Arithmetic Coding Revisited


Alistair Moffat
Department of Computer Science, The University of Melbourne, Parkville 3052, Australia.

Radford Neal
Departments of Statistics and Computer Science, University of Toronto, Canada.

Ian H. Witten
Department of Computer Science, University of Waikato, New Zealand.


Status

ACM Trans. Information Systems, 16(3):256-294, July 1998.

Abstract

Over the last decade, arithmetic coding has emerged as an important compression tool. It is now the method of choice for adaptive coding on multi-symbol alphabets because of its speed, low storage requirements, and efficiency of compression. This paper describes a new implementation of arithmetic coding which incorporates several improvements over a widely-used earlier version (Comm. ACM, 30(6):520--541, June 1987) that has become a de facto standard. These improvements include fewer multiplicative operations, greatly extended range of alphabet sizes and symbol probabilities, and the use of low precision arithmetic (which permits implementation with fast shift/add operations). We also describe a modular structure that divorces the coder from the modeling and probability estimation components of a compression system. To motivate the improved coder we consider the needs of a word-based text compression program, and report a range of experimental results. Complete source code is available.

Full text

http://doi.acm.org/10.1145/290159.290162 .

Source Code

Version 1 of the new code (as described in the DCC'95 extended abstract) is now defunct. Version 2 of the coder, dated August 1996 was extended to accompany the full paper described here. The third version of the code is the current one (February 1999). The differences between versions 2 and 3 are explained in a further paper. All three versions of the software now reside at http://people.eng.unimelb.edu.au/ammoffat/arith_coder/.
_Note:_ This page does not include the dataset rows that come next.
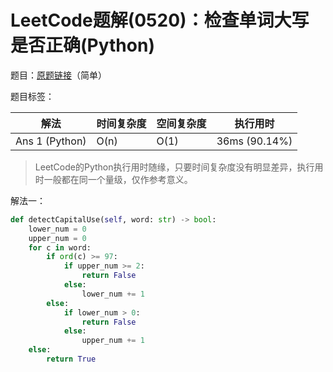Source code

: # LeetCode题解(0520)：检查单词大写是否正确(Python)

题目：[原题链接](https://leetcode-cn.com/problems/detect-capital/)（简单）

题目标签：

| 解法           | 时间复杂度 | 空间复杂度 | 执行用时      |
| -------------- | ---------- | ---------- | ------------- |
| Ans 1 (Python) | O(n)       | O(1)       | 36ms (90.14%) |

>  LeetCode的Python执行用时随缘，只要时间复杂度没有明显差异，执行用时一般都在同一个量级，仅作参考意义。

解法一：

```python
def detectCapitalUse(self, word: str) -> bool:
    lower_num = 0
    upper_num = 0
    for c in word:
        if ord(c) >= 97:
            if upper_num >= 2:
                return False
            else:
                lower_num += 1
        else:
            if lower_num > 0:
                return False
            else:
                upper_num += 1
    else:
        return True
```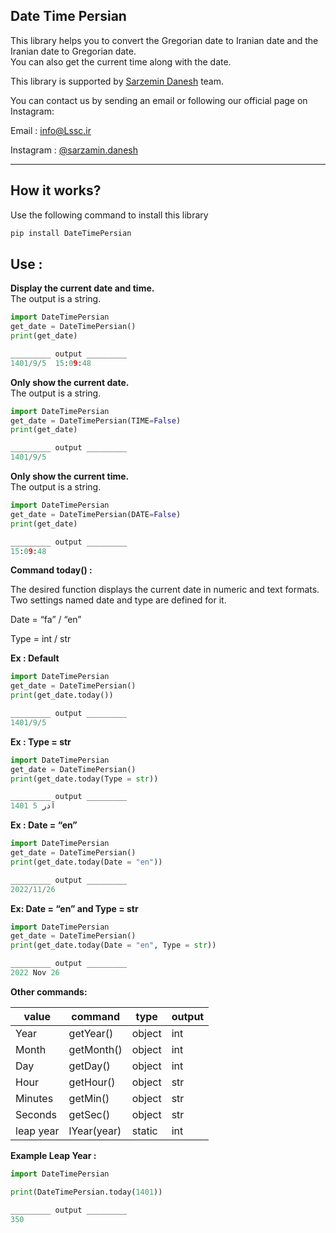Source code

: ## Date Time Persian

This library helps you to convert the Gregorian date to Iranian date and the Iranian date to Gregorian date.  
You can also get the current time along with the date.

This library is supported by [Sarzemin Danesh](https://lssc.ir) team.

You can contact us by sending an email or following our official page on Instagram:

Email : [info@Lssc.ir](mailto:info@Lssc.ir)

Instagram : [@sarzamin.danesh](https://instagram.com/sarzamin.danesh)

---

## How it works?

Use the following command to install this library

```python
pip install DateTimePersian
```

## Use :

**Display the current date and time.**  
The output is a string.

```python
import DateTimePersian
get_date = DateTimePersian()
print(get_date)

_________ output _________
1401/9/5  15:09:48
```

**Only show the current date.**  
The output is a string.

```python
import DateTimePersian
get_date = DateTimePersian(TIME=False)
print(get_date)

_________ output _________
1401/9/5
```

**Only show the current time.**  
The output is a string.

```python
import DateTimePersian
get_date = DateTimePersian(DATE=False)
print(get_date)

_________ output _________
15:09:48
```

**Command today() :**

The desired function displays the current date in numeric and text formats. Two settings named date and type are defined for it.

Date = “fa” / “en”

Type = int / str

**Ex : Default**

```python
import DateTimePersian
get_date = DateTimePersian()
print(get_date.today())

_________ output _________
1401/9/5
```

**Ex : Type = str**

```python
import DateTimePersian
get_date = DateTimePersian()
print(get_date.today(Type = str))

_________ output _________
1401 آذر 5
```

**Ex : Date = “en”**

```python
import DateTimePersian
get_date = DateTimePersian()
print(get_date.today(Date = "en"))

_________ output _________
2022/11/26
```

**Ex: Date = “en” and Type = str**

```python
import DateTimePersian
get_date = DateTimePersian()
print(get_date.today(Date = "en", Type = str))

_________ output _________
2022 Nov 26
```

**Other commands:**

| value | command | type | output |
| --- | --- | --- | --- |
| Year | getYear() | object | int |
| Month | getMonth() | object | int |
| Day | getDay() | object | int |
| Hour | getHour() | object | str |
| Minutes | getMin() | object | str |
| Seconds | getSec() | object | str |
| leap year | lYear(year) | static | int |

**Example Leap Year :** 

```python
import DateTimePersian

print(DateTimePersian.today(1401))

_________ output _________
350
```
The CACM code is located at ftp://ftp.cpsc.ucalgary.ca/pub/projects/ar.cod/cacm-87.shar. Another version of the low precision coder that contains incremental calculation of the decoder target (but not most of the other improvements contained in our package) is at ftp://ftp.cs.toronto.edu/pub/radford/lowp_ac.shar.

The code was written primarily by John Carpinelli, Wayne Salamonsen, and Lang Stuiver.